I can't, though I think you could argue about it deductively.

> That was never proven.

I guess you can't provide a source either :)

> Put a pebble in your shoe, or some scotch tape on your skin.

If someone you know well did that, would you be able to differentiate his limp
from someone else's? I am sure you could. I think it's intuitive that our
"limp" betrays features of our normal behaviour.

------
zhte415
"Yes we can so this", technically, facial recognition is now there.

"Why are we doing this?" Singapore is an already incredibly safe place with
pride in the effectiveness of the rule of law.

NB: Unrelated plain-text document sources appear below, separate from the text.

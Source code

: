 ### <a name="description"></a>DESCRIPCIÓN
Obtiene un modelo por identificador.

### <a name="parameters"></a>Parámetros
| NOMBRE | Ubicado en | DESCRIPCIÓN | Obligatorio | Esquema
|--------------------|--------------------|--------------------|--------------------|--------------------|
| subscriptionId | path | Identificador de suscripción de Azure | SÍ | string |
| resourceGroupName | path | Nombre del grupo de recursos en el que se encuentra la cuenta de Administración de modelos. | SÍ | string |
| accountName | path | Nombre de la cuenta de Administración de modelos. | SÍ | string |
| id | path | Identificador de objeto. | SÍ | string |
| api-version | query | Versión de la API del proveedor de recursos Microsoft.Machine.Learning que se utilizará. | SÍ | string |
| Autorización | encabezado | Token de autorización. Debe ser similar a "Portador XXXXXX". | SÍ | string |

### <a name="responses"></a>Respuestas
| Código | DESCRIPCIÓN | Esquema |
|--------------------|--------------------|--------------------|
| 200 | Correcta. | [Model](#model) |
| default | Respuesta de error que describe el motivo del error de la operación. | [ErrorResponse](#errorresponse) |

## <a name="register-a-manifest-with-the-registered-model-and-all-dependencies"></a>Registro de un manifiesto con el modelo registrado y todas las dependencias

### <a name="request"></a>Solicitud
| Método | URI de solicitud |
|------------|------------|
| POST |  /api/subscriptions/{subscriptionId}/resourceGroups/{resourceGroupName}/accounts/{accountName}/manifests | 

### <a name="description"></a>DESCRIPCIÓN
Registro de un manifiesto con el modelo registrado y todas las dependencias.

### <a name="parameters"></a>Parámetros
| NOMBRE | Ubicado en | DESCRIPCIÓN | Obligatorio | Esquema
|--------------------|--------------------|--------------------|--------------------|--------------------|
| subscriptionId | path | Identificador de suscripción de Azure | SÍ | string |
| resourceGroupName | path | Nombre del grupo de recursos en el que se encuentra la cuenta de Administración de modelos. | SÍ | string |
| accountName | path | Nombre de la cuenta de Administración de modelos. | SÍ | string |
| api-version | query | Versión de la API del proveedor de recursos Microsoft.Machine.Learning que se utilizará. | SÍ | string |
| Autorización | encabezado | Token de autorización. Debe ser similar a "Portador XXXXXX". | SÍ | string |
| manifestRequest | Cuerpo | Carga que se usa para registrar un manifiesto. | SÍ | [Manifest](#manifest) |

The screenshot, as captioned:

> SenseTime surveillance software identifying details about people and
> vehicles runs as a demonstration at the company's office in Beijing, China,
> October 11, 2017. REUTERS/Thomas Peter/File Photo

Improve people's lives how?

> plan to use cutting-edge technology to improve people’s lives and has
> pledged to be sensitive to privacy

All of this is possible without using personally identifiable information.

> The government also hopes to use other sensors on the lamp posts to monitor
> air quality and water levels, count electric scooters in public places, and
> collect footfall data to aid urban and transport planning, GovTech said.

Should a European citizen visit Singapore, would this be GDPR compliant?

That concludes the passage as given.